▶ Assignment
Pictures must not be copied, but every entry must be reproduced exactly.

(Pictures paired with source code)
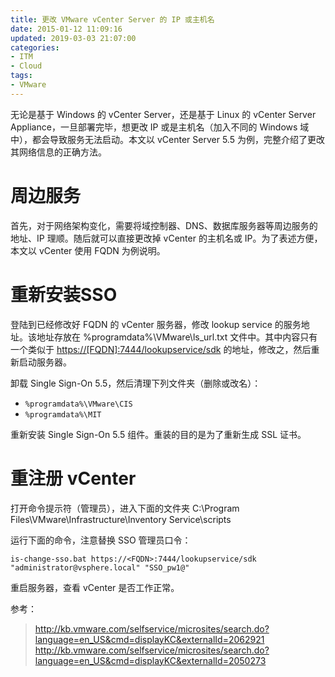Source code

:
 ```yaml
---
title: 更改 VMware vCenter Server 的 IP 或主机名
date: 2015-01-12 11:09:16
updated: 2019-03-03 21:07:00
categories:
- ITM
- Cloud
tags:
- VMware
---
```

无论是基于 Windows 的 vCenter Server，还是基于 Linux 的 vCenter Server Appliance，一旦部署完毕，想更改 IP 或是主机名（加入不同的 Windows 域中），都会导致服务无法启动。本文以 vCenter Server 5.5 为例，完整介绍了更改其网络信息的正确方法。
<!-- more -->

# 周边服务

首先，对于网络架构变化，需要将域控制器、DNS、数据库服务器等周边服务的地址、IP 理顺。随后就可以直接更改掉 vCenter 的主机名或 IP。为了表述方便，本文以 vCenter 使用 FQDN 为例说明。

# 重新安装SSO

登陆到已经修改好 FQDN 的 vCenter 服务器，修改 lookup service 的服务地址。该地址存放在 %programdata%\VMware\ls_url.txt 文件中。其中内容只有一个类似于 <https://[FQDN]:7444/lookupservice/sdk> 的地址，修改之，然后重新启动服务器。

卸载 Single Sign-On 5.5，然后清理下列文件夹（删除或改名）：

* `%programdata%\VMware\CIS`
* `%programdata%\MIT`

重新安装 Single Sign-On 5.5 组件。重装的目的是为了重新生成 SSL 证书。

# 重注册 vCenter

打开命令提示符（管理员），进入下面的文件夹 C:\Program Files\VMware\Infrastructure\Inventory Service\scripts

运行下面的命令，注意替换 SSO 管理员口令：

    is-change-sso.bat https://<FQDN>:7444/lookupservice/sdk "administrator@vsphere.local" "SSO_pw1@"

重启服务器，查看 vCenter 是否工作正常。

参考：
> <http://kb.vmware.com/selfservice/microsites/search.do?language=en_US&cmd=displayKC&externalId=2062921>
> <http://kb.vmware.com/selfservice/microsites/search.do?language=en_US&cmd=displayKC&externalId=2050273>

▶ Solution for this exercise
Source code

:
 ```yaml
---
title: 更改 VMware vCenter Server 的 IP 或主机名
date: 2015-01-12 11:09:16
updated: 2019-03-03 21:07:00
categories:
- ITM
- Cloud
tags:
- VMware
---
```

无论是基于 Windows 的 vCenter Server，还是基于 Linux 的 vCenter Server Appliance，一旦部署完毕，想更改 IP 或是主机名（加入不同的 Windows 域中），都会导致服务无法启动。本文以 vCenter Server 5.5 为例，完整介绍了更改其网络信息的正确方法。
<!-- more -->

# 周边服务

首先，对于网络架构变化，需要将域控制器、DNS、数据库服务器等周边服务的地址、IP 理顺。随后就可以直接更改掉 vCenter 的主机名或 IP。为了表述方便，本文以 vCenter 使用 FQDN 为例说明。

# 重新安装SSO

登陆到已经修改好 FQDN 的 vCenter 服务器，修改 lookup service 的服务地址。该地址存放在 %programdata%\VMware\ls_url.txt 文件中。其中内容只有一个类似于 <https://[FQDN]:7444/lookupservice/sdk> 的地址，修改之，然后重新启动服务器。

卸载 Single Sign-On 5.5，然后清理下列文件夹（删除或改名）：

* `%programdata%\VMware\CIS`
* `%programdata%\MIT`

重新安装 Single Sign-On 5.5 组件。重装的目的是为了重新生成 SSL 证书。

# 重注册 vCenter

打开命令提示符（管理员），进入下面的文件夹 C:\Program Files\VMware\Infrastructure\Inventory Service\scripts

运行下面的命令，注意替换 SSO 管理员口令：

    is-change-sso.bat https://<FQDN>:7444/lookupservice/sdk "administrator@vsphere.local" "SSO_pw1@"

重启服务器，查看 vCenter 是否工作正常。

参考：
> <http://kb.vmware.com/selfservice/microsites/search.do?language=en_US&cmd=displayKC&externalId=2062921>
> <http://kb.vmware.com/selfservice/microsites/search.do?language=en_US&cmd=displayKC&externalId=2050273>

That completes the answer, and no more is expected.